Moins de dix ans après cette mise au point qui peut être considérée comme prophétique, les solutions trouvées à ces problèmes allaient permettre de réaliser les premières transplantations suivies d'un succès définitif.

Le 24 décembre 1954, Joseph Murray et son équipe (Merril, Harrison et Hume) du Peter Bent Brigham Hospital de Boston pratiquent une greffe de reins entre frères jumeaux homozygotes (jumeaux vrais, issus du même œuf) ayant donc une structure antigénique génétiquement identique. En l'absence d'obstacles immunologiques, le succès est définitif.

Le 23 janvier 1959, Murray réalise à Boston une greffe de reins entre deux frères jumeaux dizygotes (faux jumeaux, issus de deux œufs différents) ayant donc des structures antigéniques différentes. Pour éviter la réaction de rejet, le receveur était préparé par une irradiation totale destinée à déprimer ses défenses immunitaires.

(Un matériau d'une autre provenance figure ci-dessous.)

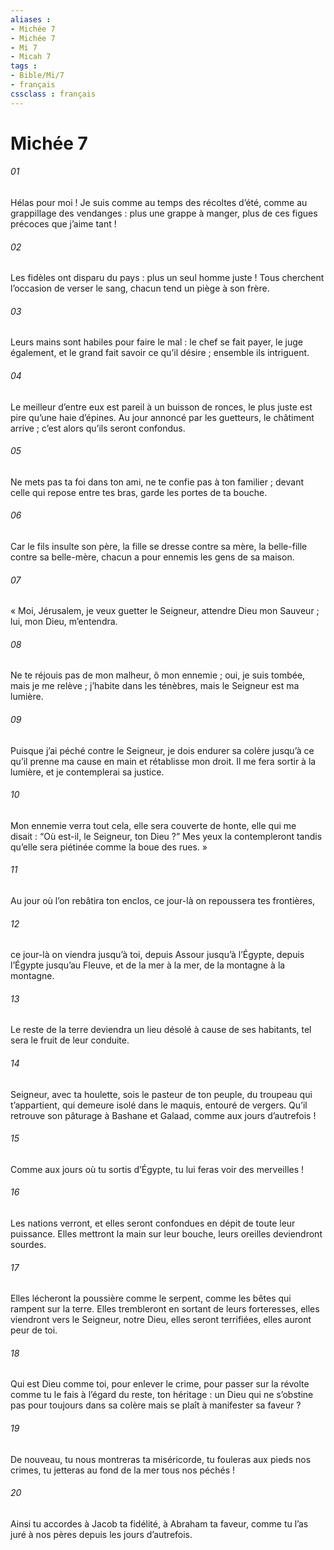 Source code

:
```yaml
---
aliases : 
- Michée 7
- Michée 7
- Mi 7
- Micah 7
tags : 
- Bible/Mi/7
- français
cssclass : français
---
```


# Michée 7

###### 01
Hélas pour moi !
Je suis comme au temps des récoltes d’été,
comme au grappillage des vendanges :
plus une grappe à manger,
plus de ces figues précoces que j’aime tant !
###### 02
Les fidèles ont disparu du pays :
plus un seul homme juste !
Tous cherchent l’occasion de verser le sang,
chacun tend un piège à son frère.
###### 03
Leurs mains sont habiles pour faire le mal :
le chef se fait payer, le juge également,
et le grand fait savoir ce qu’il désire ;
ensemble ils intriguent.
###### 04
Le meilleur d’entre eux est pareil à un buisson de ronces,
le plus juste est pire qu’une haie d’épines.
Au jour annoncé par les guetteurs, le châtiment arrive ;
c’est alors qu’ils seront confondus.
###### 05
Ne mets pas ta foi dans ton ami,
ne te confie pas à ton familier ;
devant celle qui repose entre tes bras,
garde les portes de ta bouche.
###### 06
Car le fils insulte son père,
la fille se dresse contre sa mère,
la belle-fille contre sa belle-mère,
chacun a pour ennemis les gens de sa maison.
###### 07
« Moi, Jérusalem, je veux guetter le Seigneur,
attendre Dieu mon Sauveur ;
lui, mon Dieu, m’entendra.
###### 08
Ne te réjouis pas de mon malheur, ô mon ennemie ;
oui, je suis tombée, mais je me relève ;
j’habite dans les ténèbres,
mais le Seigneur est ma lumière.
###### 09
Puisque j’ai péché contre le Seigneur,
je dois endurer sa colère
jusqu’à ce qu’il prenne ma cause en main
et rétablisse mon droit.
Il me fera sortir à la lumière,
et je contemplerai sa justice.
###### 10
Mon ennemie verra tout cela,
elle sera couverte de honte,
elle qui me disait :
“Où est-il, le Seigneur, ton Dieu ?”
Mes yeux la contempleront
tandis qu’elle sera piétinée
comme la boue des rues. »
###### 11
Au jour où l’on rebâtira ton enclos,
ce jour-là on repoussera tes frontières,
###### 12
ce jour-là on viendra jusqu’à toi,
depuis Assour jusqu’à l’Égypte,
depuis l’Égypte jusqu’au Fleuve,
et de la mer à la mer, de la montagne à la montagne.
###### 13
Le reste de la terre deviendra un lieu désolé
à cause de ses habitants,
tel sera le fruit de leur conduite.
###### 14
Seigneur, avec ta houlette,
sois le pasteur de ton peuple,
du troupeau qui t’appartient,
qui demeure isolé dans le maquis,
entouré de vergers.
Qu’il retrouve son pâturage à Bashane et Galaad,
comme aux jours d’autrefois !
###### 15
Comme aux jours où tu sortis d’Égypte,
tu lui feras voir des merveilles !
###### 16
Les nations verront, et elles seront confondues
en dépit de toute leur puissance.
Elles mettront la main sur leur bouche,
leurs oreilles deviendront sourdes.
###### 17
Elles lécheront la poussière comme le serpent,
comme les bêtes qui rampent sur la terre.
Elles trembleront en sortant de leurs forteresses,
elles viendront vers le Seigneur, notre Dieu,
elles seront terrifiées, elles auront peur de toi.
###### 18
Qui est Dieu comme toi, pour enlever le crime,
pour passer sur la révolte
comme tu le fais à l’égard du reste, ton héritage :
un Dieu qui ne s’obstine pas pour toujours dans sa colère
mais se plaît à manifester sa faveur ?
###### 19
De nouveau, tu nous montreras ta miséricorde,
tu fouleras aux pieds nos crimes,
tu jetteras au fond de la mer tous nos péchés !
###### 20
Ainsi tu accordes à Jacob ta fidélité,
à Abraham ta faveur,
comme tu l’as juré à nos pères
depuis les jours d’autrefois.
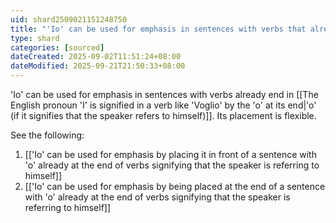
 ```yaml
---
uid: shard2509021151248750
title: "'Io' can be used for emphasis in sentences with verbs that already end in 'o' (if it signifies that the speaker refers to himself). Its placement is flexible."
type: shard
categories: [sourced]
dateCreated: 2025-09-02T11:51:24+08:00
dateModified: 2025-09-21T21:50:33+08:00
---
```

'Io' can be used for emphasis in sentences with verbs already end in [[The English pronoun 'I' is signified in a verb like 'Voglio' by the 'o' at its end|'o' (if it signifies that the speaker refers to himself)]]. Its placement is flexible.

See the following:
1. [['Io' can be used for emphasis by placing it in front of a sentence with 'o' already at the end of verbs signifying that the speaker is referring to himself]]
2. [['Io' can be used for emphasis by being placed at the end of a sentence with 'o' already at the end of verbs signifying that the speaker is referring to himself]]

Quelques mois plus tard (29 juin 1959), une greffe analogue est pratiquée avec le même succès par Jean Hamburger à l'hôpital Necker à Paris. (En 1952, la greffe qu'il avait réalisée chez le jeune Marius Renard avec le rein de sa mère fut rejetée au bout de quelques semaines en l'absence de traitement immunosuppresseur). Que ce soit aux États-Unis ou en France, les malades ont vécu de nombreuses années avec leur greffon.

Au début des années 60, Murray à Boston et Hamburger à Paris réalisent avec succès des greffes rénales dans lesquelles le donneur (vivant) n'est pas apparenté au receveur. L'irradiation totale du receveur, qui est en traitement préventif agressif exposant à des complications infectieuses, est abandonnée. Le « conditionnement » du receveur (pour éviter le rejet) est effectué par l'administration d'une chimiothérapie immunodépressive.

Le 19 octobre 1964, est réalisée à Paris par Jean Hamburger et son équipe la première greffe de rein de cadavre, provenant donc d'un donneur non apparenté. Avec un transplant fonctionnel, la receveuse est toujours en vie près de trente ans après. L'utilisation de reins prélevés sur les cadavres (sujets en état de « mort cérébrale ») permet le prodigieux essor des greffes à partir de 1967. Chaque année, plus de 20 000 greffes rénales sont pratiquées dans le monde, dont près de 4 000 en France, 90 % d'entre elles l'étant avec des organes prélevés sur des cadavres.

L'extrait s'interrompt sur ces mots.